In 2022, he exhibited his photographs and films (Salaam Bombay! and India Cabaret) at Les Rencontres d’Arles in the 12th century Abbey of Montmajour, Arles, France. In 2020-21, he had an exhibition of his series Property Rights at the Amon Carter Museum of American Art in Fort Worth, Texas; it was also exhibited at Sikkema Jenkins & Co., New York and Galerie Thomas Zander, Cologne (2019). Other solo exhibitions include the Multimedia Art Museum, Moscow (2020), Museum Helmond, Netherlands (2019), Andreas Murkudis, Berlin; Yancey Richardson Gallery, New York; Galerie Les Filles du Calvaire, Paris (2016-17); Fondation A Stichting, Brussels (2013).
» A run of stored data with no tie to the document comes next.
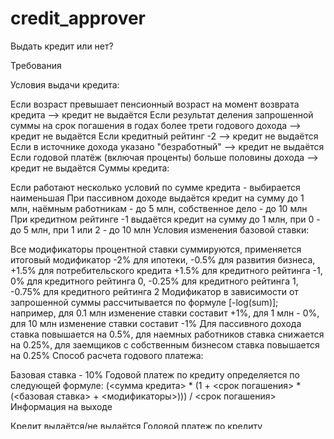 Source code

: # credit_approver
Выдать кредит или нет?

Требования

Условия выдачи кредита:

Если возраст превышает пенсионный возраст на момент возврата кредита --> кредит не выдаётся
Если результат деления запрошенной суммы на срок погашения в годах более трети годового дохода --> кредит не выдаётся
Если кредитный рейтинг -2 --> кредит не выдаётся
Если в источнике дохода указано "безработный" --> кредит не выдаётся
Если годовой платёж (включая проценты) больше половины дохода --> кредит не выдаётся
Суммы кредита:

Если работают несколько условий по сумме кредита - выбирается наименьшая
При пассивном доходе выдаётся кредит на сумму до 1 млн, наёмным работникам - до 5 млн, собственное дело - до 10 млн
При кредитном рейтинге -1 выдаётся кредит на сумму до 1 млн, при 0 - до 5 млн, при 1 или 2 - до 10 млн
Условия изменения базовой ставки:

Все модификаторы процентной ставки суммируются, применяется итоговый модификатор
-2% для ипотеки, -0.5% для развития бизнеса, +1.5% для потребительского кредита
+1.5% для кредитного рейтинга -1, 0% для кредитного рейтинга 0, -0.25% для кредитного рейтинга 1, -0.75% для кредитного рейтинга 2
Модификатор в зависимости от запрошенной суммы рассчитывается по формуле [-log(sum)]; например, для 0.1 млн изменение ставки составит +1%, для 1 млн - 0%, для 10 млн изменение ставки составит -1%
Для пассивного дохода ставка повышается на 0.5%, для наемных работников ставка снижается на 0.25%, для заемщиков с собственным бизнесом ставка повышается на 0.25%
Способ расчета годового платежа:

Базовая ставка - 10%
Годовой платеж по кредиту определяется по следующей формуле: (<сумма кредита> * (1 + <срок погашения> * (<базовая ставка> + <модификаторы>))) / <срок погашения>
Информация на выходе

Кредит выдаётся/не выдаётся
Годовой платеж по кредиту

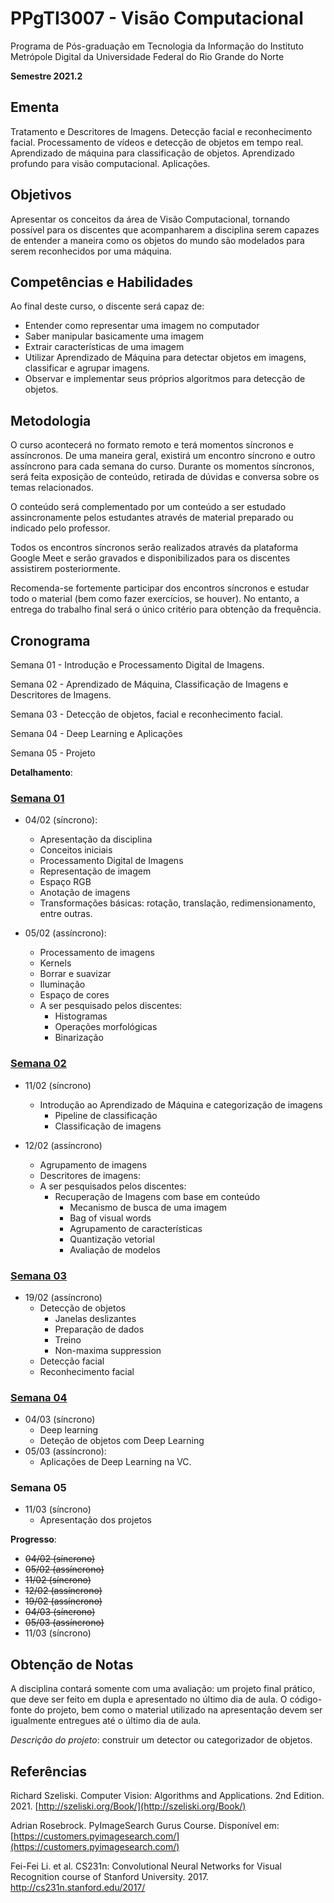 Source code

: # PPgTI3007 - Visão Computacional
Programa de Pós-graduação em Tecnologia da Informação do Instituto Metrópole Digital da Universidade Federal do Rio Grande do Norte

**Semestre 2021.2**

## Ementa

Tratamento e Descritores de Imagens. Detecção facial e reconhecimento facial. Processamento de vídeos e detecção de objetos em tempo real. Aprendizado de máquina para classificação de objetos. Aprendizado profundo para visão computacional. Aplicações.

## Objetivos

Apresentar os conceitos da área de Visão Computacional, tornando possível para os discentes que acompanharem a disciplina serem capazes de entender a maneira como os objetos do mundo são modelados para serem reconhecidos por uma máquina. 

## Competências e Habilidades

Ao final deste curso, o discente será capaz de:

-   Entender como representar uma imagem no computador
-   Saber manipular basicamente uma imagem
-   Extrair características de uma imagem
-   Utilizar Aprendizado de Máquina para detectar objetos em imagens, classificar e agrupar imagens.
-   Observar e implementar seus próprios algoritmos para detecção de objetos.

## Metodologia
O curso acontecerá no formato remoto e terá momentos síncronos e assíncronos. De uma maneira geral, existirá um encontro síncrono e outro assíncrono para cada semana do curso. Durante os momentos síncronos, será feita exposição de conteúdo, retirada de dúvidas e conversa sobre os temas relacionados.

O conteúdo será complementado por um conteúdo a ser estudado assincronamente pelos estudantes através de material preparado ou indicado pelo professor.

Todos os encontros síncronos serão realizados através da plataforma Google Meet e serão gravados e disponibilizados para os discentes assistirem posteriormente.

Recomenda-se fortemente participar dos encontros síncronos e estudar todo o material (bem como fazer exercícios, se houver). No entanto, a entrega do trabalho final será o único critério para obtenção da frequência.

## Cronograma

Semana 01 - Introdução e Processamento Digital de Imagens.

Semana 02 - Aprendizado de Máquina, Classificação de Imagens e Descritores de Imagens.

Semana 03 - Detecção de objetos, facial e reconhecimento facial.

Semana 04 - Deep Learning e Aplicações

Semana 05 - Projeto

**Detalhamento**:

### [Semana 01](semana01/)

* 04/02 (síncrono):
	- Apresentação da disciplina
	- Conceitos iniciais
	- Processamento Digital de Imagens
	- Representação de imagem
	- Espaço RGB
	- Anotação de imagens
	- Transformações básicas: rotação, translação, redimensionamento, entre outras.

* 05/02 (assíncrono):
	- Processamento de imagens
	- Kernels
	- Borrar e suavizar
	- Iluminação
	- Espaço de cores
	- A ser pesquisado pelos discentes:
		- Histogramas
		- Operações morfológicas
		- Binarização    

### [Semana 02](semana02/)

- 11/02 (síncrono)
	- Introdução ao Aprendizado de Máquina e categorização de imagens
		- Pipeline de classificação
		- Classificação de imagens

- 12/02 (assíncrono)
	- Agrupamento de imagens
	- Descritores de imagens:
	- A ser pesquisados pelos discentes:
		- Recuperação de Imagens com base em conteúdo
			- Mecanismo de busca de uma imagem
			- Bag of visual words
			- Agrupamento de características
			- Quantização vetorial
			- Avaliação de modelos

### [Semana 03](semana03/)

- 19/02 (assíncrono)	
	- Detecção de objetos
		- Janelas deslizantes
		- Preparação de dados
		- Treino
		- Non-maxima suppression
	- Detecção facial
	- Reconhecimento facial

### [Semana 04](./semana04/)

- 04/03 (síncrono)
	- Deep learning
	- Deteção de objetos com Deep Learning
- 05/03 (assíncrono):
	- Aplicações de Deep Learning na VC.	

### Semana 05

* 11/03 (síncrono)
	* Apresentação dos projetos


**Progresso**:

- ~~04/02 (síncrono)~~
- ~~05/02 (assíncrono)~~
- ~~11/02 (síncrono)~~
- ~~12/02 (assíncrono)~~
- ~~19/02 (assíncrono)~~
- ~~04/03 (síncrono)~~
- ~~05/03 (assíncrono)~~
- 11/03 (síncrono)

## Obtenção de Notas

A disciplina contará somente com uma avaliação: um projeto final prático, que deve ser feito em dupla e apresentado no último dia de aula. O código-fonte do projeto, bem como o material utilizado na apresentação devem ser igualmente entregues até o último dia de aula.

*Descrição do projeto*: construir um detector ou categorizador de objetos.

## Referências
Richard Szeliski. Computer Vision: Algorithms and Applications. 2nd Edition. 2021. [http://szeliski.org/Book/](http://szeliski.org/Book/) 

Adrian Rosebrock. PyImageSearch Gurus Course. Disponível em: [https://customers.pyimagesearch.com/](https://customers.pyimagesearch.com/)

Fei-Fei Li. et al. CS231n: Convolutional Neural Networks for Visual Recognition course of Stanford University. 2017. http://cs231n.stanford.edu/2017/ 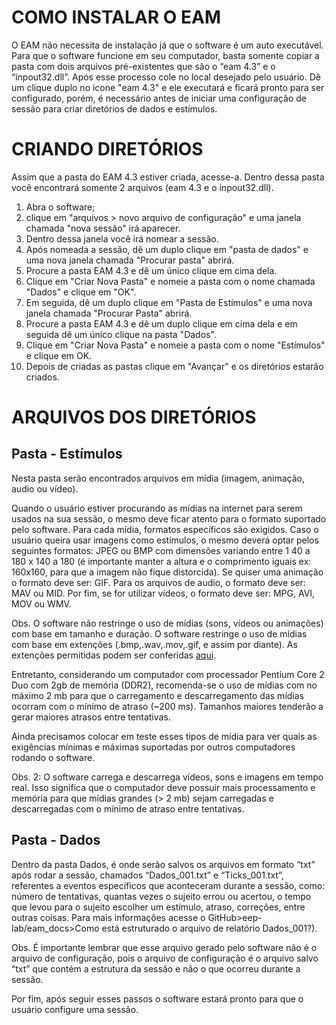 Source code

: # COMO INSTALAR O EAM 

O EAM não necessita de instalação já que o software é um auto executável. Para que o software funcione em seu computador, 
basta somente copiar a pasta com dois arquivos pré-existentes que são o “eam 4.3” e o “inpout32.dll”. Após esse processo 
cole no local desejado pelo usuário. Dê um clique duplo no icone "eam 4.3" e ele executará e ficará pronto para ser 
configurado, porém, é necessário antes de iniciar uma configuração de sessão para criar diretórios de dados e estímulos.

# CRIANDO DIRETÓRIOS

Assim que a pasta do EAM 4.3 estiver criada, acesse-a. Dentro dessa pasta você encontrará somente 2 arquivos 
(eam 4.3 e o inpout32.dll).

1. Abra o software;
2. clique em "arquivos > novo arquivo de configuração" e uma janela chamada "nova sessão" irá aparecer. 
3. Dentro dessa janela você irá nomear a sessão. 
4. Após nomeada a sessão, dê um duplo clique em "pasta de dados" e uma nova janela chamada "Procurar pasta" abrirá. 
5. Procure a pasta EAM 4.3 e dê um único clique em cima dela. 
6. Clique em "Criar Nova Pasta" e nomeie a pasta com o nome chamada "Dados" e clique em "OK". 
7. Em seguida, dê um duplo clique em "Pasta de Estímulos" e uma nova janela chamada "Procurar Pasta" abrirá. 
8. Procure a pasta EAM 4.3 e dê um duplo clique em cima dela e em seguida dê um único clique na pasta "Dados". 
9. Clique em "Criar Nova Pasta" e nomeie a pasta com o nome "Estímulos" e clique em OK. 
10. Depois de criadas as pastas clique em "Avançar" e os diretórios estarão criados.

# ARQUIVOS DOS DIRETÓRIOS

## Pasta - Estímulos

Nesta pasta serão encontrados arquivos em mídia (imagem, animação, audio ou vídeo).

Quando o usuário estiver procurando as mídias na internet para serem usados na sua sessão, o mesmo deve ficar atento 
para o formato suportado pelo software. Para cada mídia, formatos específicos são exigidos. Caso o usuário queira usar
imagens como estímulos, o mesmo deverá optar pelos seguintes formatos: JPEG ou BMP com dimensões variando entre 1
40 a 180 x 140 a 180 (é importante manter a altura e o comprimento iguais ex: 160x160, para que a imagem não fique 
distorcida). Se quiser uma animação o formato deve ser: GIF. Para os arquivos de audio, o formato deve ser: MAV ou MID. 
Por fim, se for utilizar vídeos, o formato deve ser: MPG, AVI, MOV ou WMV.

Obs. 
O software não restringe o uso de mídias (sons, vídeos ou animações) com base em tamanho e duração.
O software restringe o uso de mídias com base em extenções (.bmp,.wav,.mov,.gif, e assim por diante).
As extenções permitidas podem ser conferidas [aqui](https://github.com/eep-lab/eam/blob/master/Units/uKey.pas#L366-L384).

Entretanto, considerando um computador com processador Pentium Core 2 Duo com 2gb de memória (DDR2),
recomenda-se o uso de mídias com no máximo 2 mb para que o carregamento e descarregamento das mídias
ocorram com o mínimo de atraso (~200 ms). Tamanhos maiores tenderão a gerar maiores atrasos entre tentativas.

Ainda precisamos colocar em teste esses tipos de mídia para ver
quais as exigências mínimas e máximas suportadas por outros computadores rodando o software.

Obs. 2: O software carrega e descarrega vídeos, sons e imagens em tempo real.
Isso significa que o computador deve possuir mais processamento e memória
para que mídias grandes (> 2 mb) sejam carregadas e descarregadas com o mínimo de atraso entre tentativas.


## Pasta - Dados

Dentro da pasta Dados, é onde serão salvos os arquivos em formato “txt” após rodar a sessão, chamados “Dados_001.txt” e 
“Ticks_001.txt”, referentes a eventos específicos que aconteceram durante a sessão, como: número de tentativas, quantas 
vezes o sujeito errou ou acertou, o tempo que levou para o sujeito escolher um estímulo, atraso, correções, entre outras 
coisas. Para mais informações acesse o GitHub>eep-lab/eam_docs>Como está estruturado o arquivo de relatório Dados_001?). 

Obs.
É importante lembrar que esse arquivo gerado pelo software não é o arquivo de configuração, pois o arquivo de configuração 
é o arquivo salvo “txt” que contém a estrutura da sessão e não o que ocorreu durante a sessão.

Por fim, após seguir esses passos o software estará pronto para que o usuário configure uma sessão.
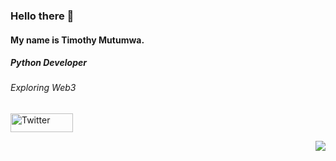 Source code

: ### Hello there 👋
#### My name is Timothy Mutumwa. 

##### Python Developer
###### Exploring Web3


<p>
<a href="https://twitter.com/Timmox443"><img width = "100" height = "30" src="https://img.shields.io/twitter/follow/Timmox443?label=Twitter&style=social" alt="Twitter" align = "center"></a>
</p>

<!--
<img width= "200" height="100" src="https://github-readme-stats.vercel.app/api?username=Timmox443&show_icons=true&theme=radical"> 


<p>  
<a href="https://github.com/Timmox443/github-readme-activity-graph"><img alt="Activity graph" width = "900" height = "300" src="https://activity-graph.herokuapp.com/graph?username=Timmox443&bg_color=1F222E&theme=material-palenight&line=D9E650&point=FFFFFF&hide_border=true" align = "left" /></a>
-->
<!--
<img width = "265" height = "300" src="https://github-readme-stats.vercel.app/api/top-langs/?username=Timmox443&count_private=true&theme=cobalt2&line_height=52&count_private=true&show_icons=true&exclude_repo=DataScience-Projects" align = "left">
</p>
-->


<img src= "https://komarev.com/ghpvc/?username=Timmox443&color=brightgreen" align = right> 

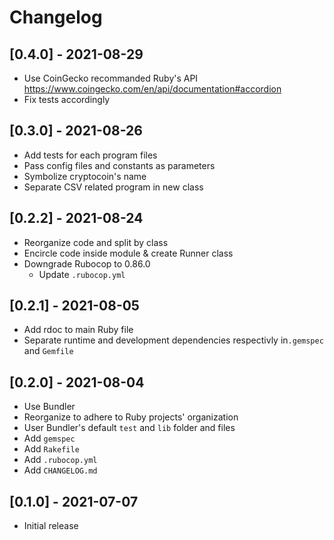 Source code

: # Changelog

## [0.4.0] - 2021-08-29

- Use CoinGecko recommanded Ruby's API
  https://www.coingecko.com/en/api/documentation#accordion
- Fix tests accordingly

## [0.3.0] - 2021-08-26

- Add tests for each program files
- Pass config files and constants as parameters
- Symbolize cryptocoin's name
- Separate CSV related program in new class

## [0.2.2] - 2021-08-24

- Reorganize code and split by class
- Encircle code inside module & create Runner class
- Downgrade Rubocop to 0.86.0
  - Update `.rubocop.yml`

## [0.2.1] - 2021-08-05

- Add rdoc to main Ruby file
- Separate runtime and development dependencies respectivly in`.gemspec`
  and `Gemfile`

## [0.2.0] - 2021-08-04

- Use Bundler
- Reorganize to adhere to Ruby projects' organization
- User Bundler's default `test` and `lib` folder and files
- Add `gemspec`
- Add `Rakefile`
- Add `.rubocop.yml`
- Add `CHANGELOG.md`

## [0.1.0] - 2021-07-07

- Initial release
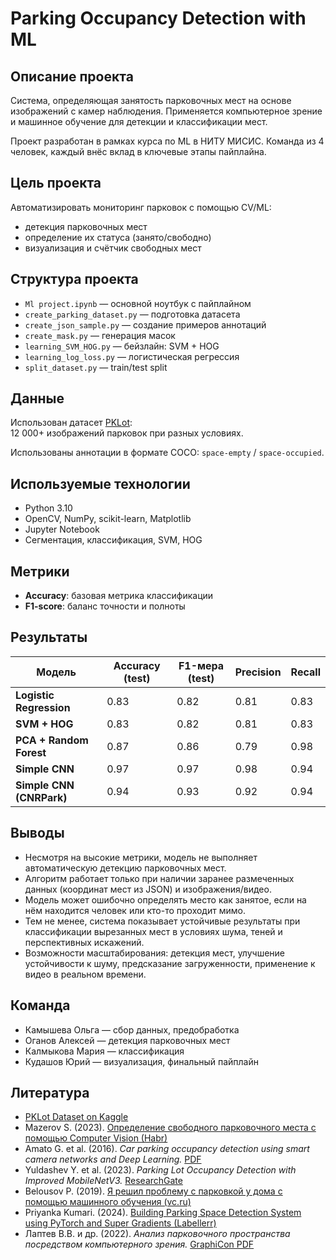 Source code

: 
# Parking Occupancy Detection with ML

## Описание проекта

Система, определяющая занятость парковочных мест на основе изображений с камер наблюдения. Применяется компьютерное зрение и машинное обучение для детекции и классификации мест.

Проект разработан в рамках курса по ML в НИТУ МИСИС. Команда из 4 человек, каждый внёс вклад в ключевые этапы пайплайна.


## Цель проекта

Автоматизировать мониторинг парковок с помощью CV/ML:
- детекция парковочных мест
- определение их статуса (занято/свободно)
- визуализация и счётчик свободных мест


## Структура проекта

- `Ml project.ipynb` — основной ноутбук с пайплайном
- `create_parking_dataset.py` — подготовка датасета
- `create_json_sample.py` — создание примеров аннотаций
- `create_mask.py` — генерация масок
- `learning_SVM_HOG.py` — бейзлайн: SVM + HOG
- `learning_log_loss.py` — логистическая регрессия
- `split_dataset.py` — train/test split


## Данные

Использован датасет [PKLot](https://www.kaggle.com/datasets/ammarnassanalhajali/pklot-dataset):  
12 000+ изображений парковок при разных условиях.

Использованы аннотации в формате COCO: `space-empty` / `space-occupied`.


## Используемые технологии

- Python 3.10
- OpenCV, NumPy, scikit-learn, Matplotlib
- Jupyter Notebook
- Сегментация, классификация, SVM, HOG


## Метрики

- **Accuracy**: базовая метрика классификации
- **F1-score**: баланс точности и полноты


## Результаты

| Модель                   | Accuracy (test) | F1-мера (test) | Precision | Recall |
| ------------------------ | --------------- | -------------- | --------- | ------ |
| **Logistic Regression**  | 0.83            | 0.82           | 0.81      | 0.83   |
| **SVM + HOG**            | 0.83            | 0.82           | 0.81      | 0.83   |
| **PCA + Random Forest**  | 0.87            | 0.86           | 0.79      | 0.98   |
| **Simple CNN**           | 0.97            | 0.97           | 0.98      | 0.94   |
| **Simple CNN (CNRPark)** | 0.94            | 0.93           | 0.92      | 0.94   |


## Выводы

- Несмотря на высокие метрики, модель не выполняет автоматическую детекцию парковочных мест.
- Алгоритм работает только при наличии заранее размеченных данных (координат мест из JSON) и изображения/видео.
- Модель может ошибочно определять место как занятое, если на нём находится человек или кто-то проходит мимо.
- Тем не менее, система показывает устойчивые результаты при классификации вырезанных мест в условиях шума, теней и перспективных искажений.
- Возможности масштабирования: детекция мест, улучшение устойчивости к шуму, предсказание загруженности, применение к видео в реальном времени.


## Команда

- Камышева Ольга — сбор данных, предобработка
- Оганов Алексей — детекция парковочных мест
- Калмыкова Мария — классификация
- Кудашов Юрий — визуализация, финальный пайплайн


## Литература

- [PKLot Dataset on Kaggle](https://www.kaggle.com/datasets/ammarnassanalhajali/pklot-dataset)
- Mazerov S. (2023). [Определение свободного парковочного места с помощью Computer Vision (Habr)](https://habr.com/ru/articles/738720/)
- Amato G. et al. (2016). *Car parking occupancy detection using smart camera networks and Deep Learning.* [PDF](https://falchi.isti.cnr.it/Draft/2016-ISCC-Draft.pdf)
- Yuldashev Y. et al. (2023). *Parking Lot Occupancy Detection with Improved MobileNetV3.* [ResearchGate](https://www.researchgate.net/publication/373667077_Parking_Lot_Occupancy_Detection_with_Improved_MobileNetV3)
- Belousov P. (2019). [Я решил проблему с парковкой у дома с помощью машинного обучения (vc.ru)](https://vc.ru/dev/57372-ya-reshil-problemu-s-parkovkoi-u-doma-s-pomoshyu-mashinnogo-obucheniya)
- Priyanka Kumari. (2024). [Building Parking Space Detection System using PyTorch and Super Gradients (Labellerr)](https://www.labellerr.com/blog/building-parking-space-detection-system-pytorch-super-gradients/)
- Лаптев В.В. и др. (2022). *Анализ парковочного пространства посредством компьютерного зрения.* [GraphiCon PDF](https://www.graphicon.ru/html/2022/papers/paper_052.pdf)
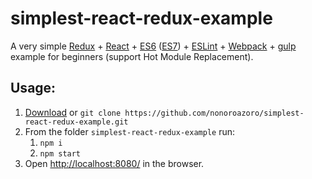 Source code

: # simplest-react-redux-example

A very simple [Redux](https://github.com/rackt/redux) + [React](https://facebook.github.io/react/) + [ES6](https://babeljs.io/docs/learn-es2015/) ([ES7](http://babeljs.io/docs/plugins/preset-stage-1/)) + [ESLint](http://eslint.org/) + [Webpack](https://webpack.github.io/) + [gulp](http://gulpjs.com/) example for beginners (support Hot Module Replacement).

## Usage:

1. [Download](https://github.com/nonoroazoro/simplest-react-redux-example/archive/master.zip) or `git clone https://github.com/nonoroazoro/simplest-react-redux-example.git`
2. From the folder `simplest-react-redux-example` run:
      1.  `npm i`
      2.  `npm start`
3. Open [http://localhost:8080/](http://localhost:8080/) in the browser.

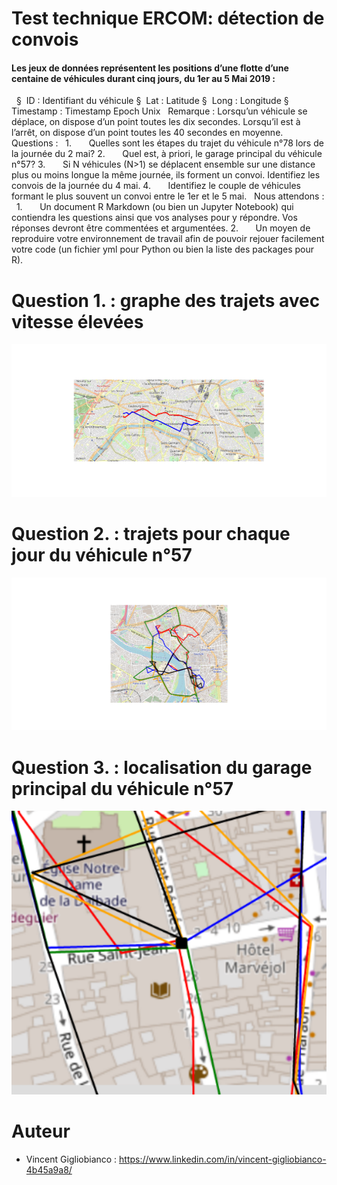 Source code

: # Test technique ERCOM: détection de convois
#### Les jeux de données représentent les positions d’une flotte d’une centaine de véhicules durant cinq jours, du 1er au 5 Mai 2019 :
 
§  ID : Identifiant du véhicule
§  Lat : Latitude
§  Long : Longitude
§  Timestamp : Timestamp Epoch Unix
 
Remarque : Lorsqu’un véhicule se déplace, on dispose d’un point toutes les dix secondes. Lorsqu’il est à l’arrêt, on dispose d’un point toutes les 40 secondes en moyenne.
 
Questions :
 
1.       Quelles sont les étapes du trajet du véhicule n°78 lors de la journée du 2 mai?
2.       Quel est, à priori, le garage principal du véhicule n°57?
3.       Si N véhicules (N>1) se déplacent ensemble sur une distance plus ou moins longue la même journée, ils forment un convoi. Identifiez les convois de la journée du 4 mai.
4.       Identifiez le couple de véhicules formant le plus souvent un convoi entre le 1er et le 5 mai.
 
Nous attendons :
 
1.       Un document R Markdown (ou bien un Jupyter Notebook) qui contiendra les questions ainsi que vos analyses pour y répondre. Vos réponses devront être commentées et argumentées.
2.       Un moyen de reproduire votre environnement de travail afin de pouvoir rejouer facilement votre code (un fichier yml pour Python ou bien la liste des packages pour R).


# Question 1. : graphe des trajets avec vitesse élevées
<img src="img/trajets_AR.png" width="516">

# Question 2. : trajets pour chaque jour du véhicule n°57
<img src="img/trajets_loc_garage.png" width="516">

# Question 3. : localisation du garage principal du véhicule n°57
<img src="img/localisation_garage.png" width="516">

# Auteur
 * Vincent Gigliobianco : https://www.linkedin.com/in/vincent-gigliobianco-4b45a9a8/
 
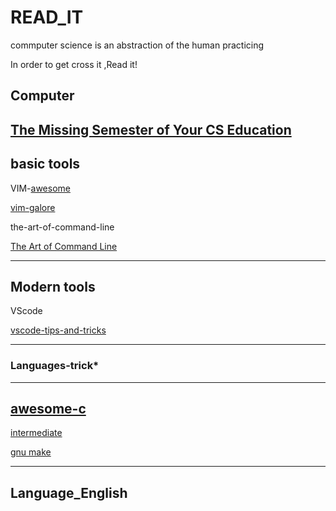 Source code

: # READ_IT
commputer science is an abstraction of the human practicing

In order to get cross it ,Read it!

## Computer 

[The Missing Semester of Your CS Education](https://missing.csail.mit.edu/)
-------------------
**basic tools**
---------
VIM-[awesome](https://github.com/akrawchyk/awesome-vim#table-of-contents)

[vim-galore](https://github.com/mhinz/vim-galore)

the-art-of-command-line

[The Art of Command Line](https://github.com/jlevy/the-art-of-command-line#the-art-of-command-line)

--------------
**Modern tools**
------------
VScode

[vscode-tips-and-tricks](https://github.com/microsoft/vscode-tips-and-tricks)



--------------
### Languages-trick*

--------
**[awesome-c](https://github.com/oz123/awesome-c)**
----

[intermediate](https://github.com/oz123/awesome-c#intermediate-resources-online)


[gnu make](https://www.gnu.org/software/make/manual/html_node/index.html)

---------

## Language_English

     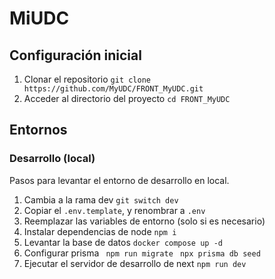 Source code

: # MiUDC

## Configuración inicial

1. Clonar el repositorio
   `git clone https://github.com/MyUDC/FRONT_MyUDC.git`
2. Acceder al directorio del  proyecto
   `cd FRONT_MyUDC`

## Entornos

### Desarrollo (local)

Pasos para levantar el entorno de desarrollo en local.

1. Cambia a la rama dev
   `git switch dev`
2. Copiar el `.env.template`, y renombrar a `.env`
3. Reemplazar las variables de entorno (solo si es necesario)
4. Instalar dependencias de node
   ``npm i``
5. Levantar la base de datos
   `docker compose up -d`
6. Configurar prisma
   ` npm run migrate`
   ` npx prisma db seed`
7. Ejecutar el servidor de desarrollo de next
   `npm run dev`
In 2013, the Walker Art Center in Minneapolis commissioned and premiered a theatrical rendition of Epstein’s series American Power. Directed by Annie B Parsons and Paul Lazar, the American Power performance combined original live music by Erik Friedlander and storytelling by Epstein, along with video and projected photographs and archival material. Epstein and Friedlander performed the show at the Wexner Center for the Arts, Ohio (2014) and Victoria and Albert Museum, London (2015).
Epstein’s seventeen books include Silver + Chrome (Steidl 2022); Recreation (Steidl 2022); Property Rights (Steidl, 2021); In India (Steidl, 2021); Sunshine Hotel (Steidl/PPP Editions, 2019); Rocks and Clouds (Steidl 2017); New York Arbor (Steidl 2013); Berlin (Steidl/The American Academy in Berlin 2011); American Power (Steidl 2009); Family Business (Steidl 2003), winner of the 2004 Kraszna-Krausz Photography Book Award.
In 2020, Mitch Epstein was inducted into the National Academy of Design. In 2011, he won the Prix Pictet for American Power. Among his other awards are the Berlin Prize in Arts and Letters from the American Academy in Berlin (2008), and a Guggenheim Fellowship (2003).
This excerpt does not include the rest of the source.